[Exercise data]
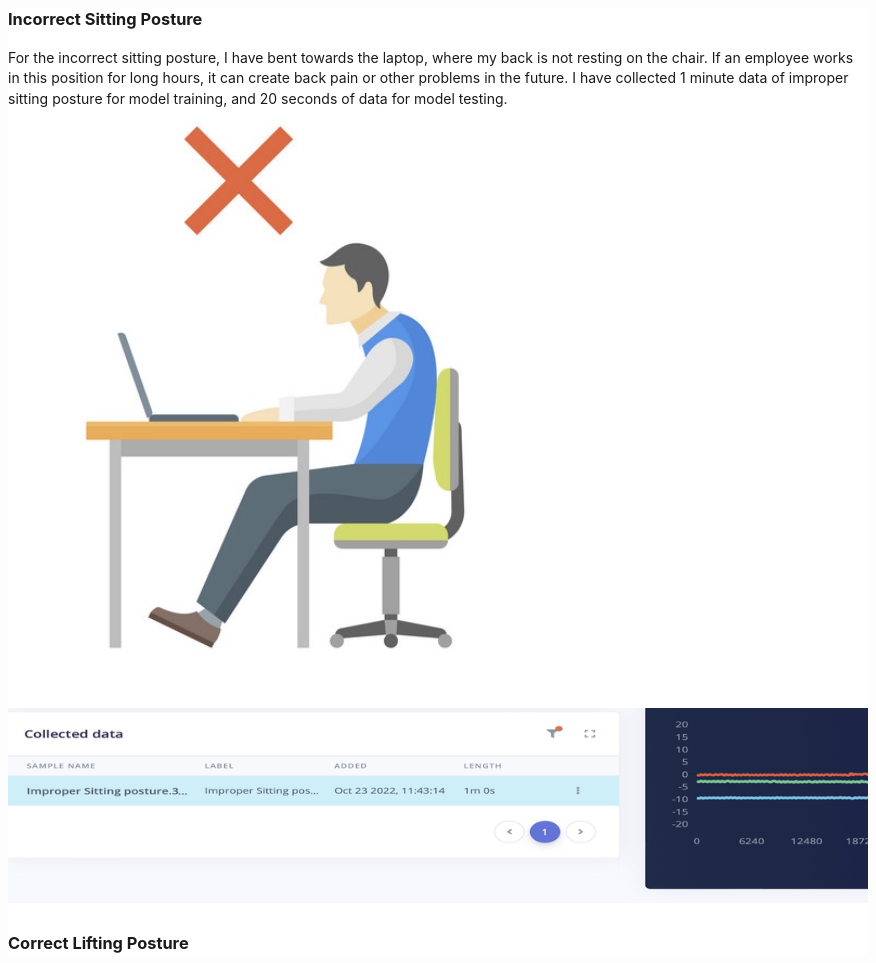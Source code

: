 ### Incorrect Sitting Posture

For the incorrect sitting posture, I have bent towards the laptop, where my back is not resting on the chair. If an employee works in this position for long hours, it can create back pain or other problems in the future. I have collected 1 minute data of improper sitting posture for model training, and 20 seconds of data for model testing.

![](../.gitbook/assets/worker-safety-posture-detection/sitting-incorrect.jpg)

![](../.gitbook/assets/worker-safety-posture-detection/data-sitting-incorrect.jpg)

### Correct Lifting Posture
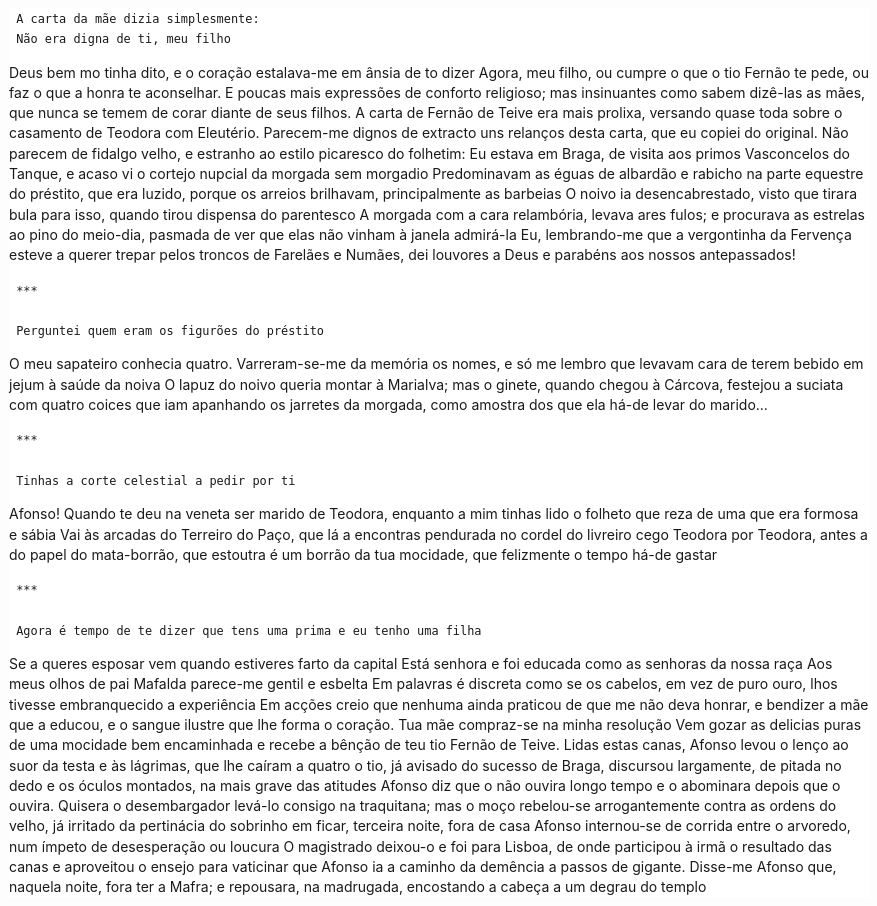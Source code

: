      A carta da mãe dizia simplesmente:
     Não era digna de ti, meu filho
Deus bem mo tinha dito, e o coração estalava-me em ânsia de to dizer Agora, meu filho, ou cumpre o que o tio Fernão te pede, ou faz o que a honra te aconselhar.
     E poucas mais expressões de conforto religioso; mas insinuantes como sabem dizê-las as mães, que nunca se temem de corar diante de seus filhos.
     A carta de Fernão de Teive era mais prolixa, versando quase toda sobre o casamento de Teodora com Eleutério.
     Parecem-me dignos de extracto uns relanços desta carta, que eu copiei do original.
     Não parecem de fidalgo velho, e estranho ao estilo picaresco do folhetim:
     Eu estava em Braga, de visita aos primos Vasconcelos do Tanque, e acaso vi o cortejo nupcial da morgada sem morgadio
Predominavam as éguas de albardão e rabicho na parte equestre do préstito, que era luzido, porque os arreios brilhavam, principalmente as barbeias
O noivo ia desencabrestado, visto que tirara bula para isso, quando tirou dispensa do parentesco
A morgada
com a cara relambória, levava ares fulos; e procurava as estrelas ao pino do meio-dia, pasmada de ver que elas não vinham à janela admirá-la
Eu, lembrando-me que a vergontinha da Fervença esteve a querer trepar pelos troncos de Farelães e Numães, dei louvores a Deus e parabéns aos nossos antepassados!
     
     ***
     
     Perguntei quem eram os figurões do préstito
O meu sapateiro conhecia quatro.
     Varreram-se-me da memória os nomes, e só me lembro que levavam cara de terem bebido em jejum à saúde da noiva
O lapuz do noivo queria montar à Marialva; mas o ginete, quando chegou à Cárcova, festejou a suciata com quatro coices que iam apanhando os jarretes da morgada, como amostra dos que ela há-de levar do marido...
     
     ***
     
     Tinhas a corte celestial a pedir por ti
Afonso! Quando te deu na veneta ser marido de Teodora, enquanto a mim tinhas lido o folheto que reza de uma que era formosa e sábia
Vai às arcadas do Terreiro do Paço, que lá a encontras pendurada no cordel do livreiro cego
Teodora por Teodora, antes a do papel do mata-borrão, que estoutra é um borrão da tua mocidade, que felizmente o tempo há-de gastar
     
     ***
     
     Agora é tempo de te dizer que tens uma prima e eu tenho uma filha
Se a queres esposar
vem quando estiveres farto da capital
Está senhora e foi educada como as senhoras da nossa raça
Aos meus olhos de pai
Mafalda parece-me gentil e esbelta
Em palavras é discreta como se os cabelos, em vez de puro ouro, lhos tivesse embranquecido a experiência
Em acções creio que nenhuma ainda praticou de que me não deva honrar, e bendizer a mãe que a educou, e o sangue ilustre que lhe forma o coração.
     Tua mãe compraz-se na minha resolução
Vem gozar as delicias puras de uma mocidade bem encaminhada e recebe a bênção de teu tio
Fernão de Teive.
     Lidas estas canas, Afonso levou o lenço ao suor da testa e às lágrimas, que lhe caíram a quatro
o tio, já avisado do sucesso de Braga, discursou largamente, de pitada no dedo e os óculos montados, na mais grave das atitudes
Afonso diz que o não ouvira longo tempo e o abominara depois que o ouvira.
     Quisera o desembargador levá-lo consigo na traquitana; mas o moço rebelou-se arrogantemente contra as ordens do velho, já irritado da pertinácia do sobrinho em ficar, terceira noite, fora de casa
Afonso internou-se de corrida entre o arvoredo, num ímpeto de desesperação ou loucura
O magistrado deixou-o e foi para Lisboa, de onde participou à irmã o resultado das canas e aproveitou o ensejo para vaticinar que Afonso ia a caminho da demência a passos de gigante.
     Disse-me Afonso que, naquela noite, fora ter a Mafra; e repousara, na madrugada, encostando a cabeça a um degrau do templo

[About this exercise] Would you output the lines from the one that contains "Quisera o desembargador" to the end of the data, both ends included, exactly as they appear?

[Solved problem]
     Quisera o desembargador levá-lo consigo na traquitana; mas o moço rebelou-se arrogantemente contra as ordens do velho, já irritado da pertinácia do sobrinho em ficar, terceira noite, fora de casa
Afonso internou-se de corrida entre o arvoredo, num ímpeto de desesperação ou loucura
O magistrado deixou-o e foi para Lisboa, de onde participou à irmã o resultado das canas e aproveitou o ensejo para vaticinar que Afonso ia a caminho da demência a passos de gigante.
     Disse-me Afonso que, naquela noite, fora ter a Mafra; e repousara, na madrugada, encostando a cabeça a um degrau do templo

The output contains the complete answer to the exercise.